All in all, I think I'd rather my kid had the freedom to read whatever s/he wanted whether I knew about it or not.
Jess, I think I am in agreement with you.
Off-topic discussion. Wanna talk about corsets, duct tape, or physics? This is the place. Detailed discussion of any current-season TV must be whitefonted.
All in all, I think I'd rather my kid had the freedom to read whatever s/he wanted whether I knew about it or not.
Jess, I think I am in agreement with you.
OMG, I loved Ghost Story.
my dad always wanted me to stop reading in the van on road trips and look out the window.
My mother and your father are related!--as much as an Indian man and a woman of German-English descent can be related. She'd take books away from me on vacation.
Our vacations frequently were an eight-hour drive away. My parents loved it when we'd read in the car. Before we got in the car, they'd always check to make sure we had enough books.
Freshman year in high school is when my books started to have the high body count I'm known for today. I remember "Forever" and "Go ask Alice" well, though.
When I was a kid I could read in the car for hours, but at some point during puberty my inner ears went wonky and supersensitive and now I get motion sick even reading on the subway. Unfair, I tell you!
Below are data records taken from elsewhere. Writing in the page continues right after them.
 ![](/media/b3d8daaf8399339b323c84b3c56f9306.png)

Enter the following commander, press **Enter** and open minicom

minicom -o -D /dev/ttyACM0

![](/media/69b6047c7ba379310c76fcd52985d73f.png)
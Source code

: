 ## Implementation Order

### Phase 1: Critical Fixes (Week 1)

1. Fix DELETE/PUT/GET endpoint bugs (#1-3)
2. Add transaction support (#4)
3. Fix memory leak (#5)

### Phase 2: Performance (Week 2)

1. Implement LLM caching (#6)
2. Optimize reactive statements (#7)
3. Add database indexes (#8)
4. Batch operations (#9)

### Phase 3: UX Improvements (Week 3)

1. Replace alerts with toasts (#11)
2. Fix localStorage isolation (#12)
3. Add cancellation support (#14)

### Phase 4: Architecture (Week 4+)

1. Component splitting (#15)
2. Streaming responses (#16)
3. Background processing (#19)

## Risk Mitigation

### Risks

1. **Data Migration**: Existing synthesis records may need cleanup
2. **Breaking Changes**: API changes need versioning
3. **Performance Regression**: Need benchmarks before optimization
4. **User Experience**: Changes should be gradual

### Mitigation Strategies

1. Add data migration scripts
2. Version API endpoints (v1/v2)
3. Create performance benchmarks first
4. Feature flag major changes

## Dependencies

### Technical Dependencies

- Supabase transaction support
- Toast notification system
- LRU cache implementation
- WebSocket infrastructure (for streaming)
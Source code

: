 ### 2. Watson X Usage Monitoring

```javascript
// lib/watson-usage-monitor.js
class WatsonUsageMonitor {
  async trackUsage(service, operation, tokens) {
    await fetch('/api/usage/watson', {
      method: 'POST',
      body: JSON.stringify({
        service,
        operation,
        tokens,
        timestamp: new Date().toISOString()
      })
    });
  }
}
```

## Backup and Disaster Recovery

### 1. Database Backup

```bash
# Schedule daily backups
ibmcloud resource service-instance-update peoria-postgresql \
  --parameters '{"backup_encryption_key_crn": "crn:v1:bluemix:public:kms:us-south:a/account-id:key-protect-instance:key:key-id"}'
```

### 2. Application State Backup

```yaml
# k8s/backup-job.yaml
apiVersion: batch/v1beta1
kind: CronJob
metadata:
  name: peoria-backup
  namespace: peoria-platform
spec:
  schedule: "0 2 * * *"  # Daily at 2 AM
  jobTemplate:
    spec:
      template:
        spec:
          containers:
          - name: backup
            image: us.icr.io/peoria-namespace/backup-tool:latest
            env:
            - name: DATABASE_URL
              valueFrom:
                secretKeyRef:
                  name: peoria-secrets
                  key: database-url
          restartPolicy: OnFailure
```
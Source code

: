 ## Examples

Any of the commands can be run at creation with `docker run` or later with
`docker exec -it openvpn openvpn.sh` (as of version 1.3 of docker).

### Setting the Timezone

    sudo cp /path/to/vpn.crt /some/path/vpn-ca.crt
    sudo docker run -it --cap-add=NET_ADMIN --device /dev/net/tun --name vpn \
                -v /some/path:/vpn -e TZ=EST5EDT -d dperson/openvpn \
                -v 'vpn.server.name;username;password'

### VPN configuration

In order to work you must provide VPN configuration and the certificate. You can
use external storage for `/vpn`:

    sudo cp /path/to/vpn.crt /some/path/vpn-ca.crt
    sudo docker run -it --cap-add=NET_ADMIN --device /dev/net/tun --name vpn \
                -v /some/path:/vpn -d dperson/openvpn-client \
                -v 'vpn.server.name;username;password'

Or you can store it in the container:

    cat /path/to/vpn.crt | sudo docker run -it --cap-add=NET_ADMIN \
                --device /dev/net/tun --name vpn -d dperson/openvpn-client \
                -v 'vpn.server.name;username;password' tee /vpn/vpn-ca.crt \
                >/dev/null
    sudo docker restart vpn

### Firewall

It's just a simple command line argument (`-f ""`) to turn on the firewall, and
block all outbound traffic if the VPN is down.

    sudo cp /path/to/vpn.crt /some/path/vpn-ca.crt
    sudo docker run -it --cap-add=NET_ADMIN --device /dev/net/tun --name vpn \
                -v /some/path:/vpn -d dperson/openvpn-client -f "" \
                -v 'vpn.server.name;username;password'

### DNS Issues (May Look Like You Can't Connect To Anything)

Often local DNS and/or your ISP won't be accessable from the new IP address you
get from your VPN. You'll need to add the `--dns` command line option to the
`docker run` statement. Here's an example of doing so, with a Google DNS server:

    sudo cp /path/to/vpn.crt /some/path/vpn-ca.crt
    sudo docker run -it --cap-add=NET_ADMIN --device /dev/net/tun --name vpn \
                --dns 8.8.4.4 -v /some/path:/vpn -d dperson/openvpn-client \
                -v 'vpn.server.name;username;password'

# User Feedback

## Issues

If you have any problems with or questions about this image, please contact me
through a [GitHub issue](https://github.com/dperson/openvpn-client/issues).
One of my favorite memories is of reading the Harry Potter books out loud to my kids as we drove to and from softball tournaments. I read the first 5 out to them before CJ was old enough to read 6 and 7 on his own.
I don't get the impression Cornell West is saying his standards are a good thing.
The only version of Wuthering Heights I'm familiar with is Monty Python's semaphore version.
Did they break up that way?
In sixth grade Michael Baker took Are You There God, It's Me Margaret? off the "girls" shelf. And got busted reading it to his friends out loud. He had just gotten to a part about her panties (pronounced breathlessly, accompanied by gasps from all assembled) when the teacher rippped it out of his hands and gave him detention.
The only book my mom ever banned me from reading was Forever. Of course, one of my junior high friends had a copy and it went through our entire group within a few weeks.
I'm impressed you read the whole thing. My junior high had a copy passed around with the good parts dog-eared and underlined. I didn't read the entire thing until a few years later and thought she was idiotic for thinking a mole was cute.
I may have been too young when I read Clan of the Cave Bear. I was deffinately too impressionable. I reread it recently and and realized to my horror that about 90% of my kinks come directly from that book.
but at some point during puberty my inner ears went wonky and supersensitive and now I get motion sick even reading on the subway. Unfair, I tell you!
Jessica is me! I still mourn the fact that I cannot read in the car.
The only version of Wuthering Heights I'm familiar with is Monty Python's semaphore version.
I read that book *three times* when I was a kid, every other year or so, just to make sure I still hated it. Which I did.
Did you also occasionally stick a fork in an outlet, just to make sure it still electrocuted you?
flea, I liked that article. I feel for that poor girl's (I'll use female since she identifies female) consternation. Gender confusion must be bad enough without playing it out on a professional public stage.
I have to say, when I first read about Caster Semenya, I was cheesed off because the way the story was presented was that she was tested *only* because she improved too much. Like, how could a *woman* do so well -- surely she's a man, baby! No *woman* could ever actually run as well as a man!
And so my feminist ire was stoked. Not to mention my gender-identity warrior spirit.
But then, reading the article that flea linked, it sounds like a whole lot of other shifty shit was going on, and that's reprehensible.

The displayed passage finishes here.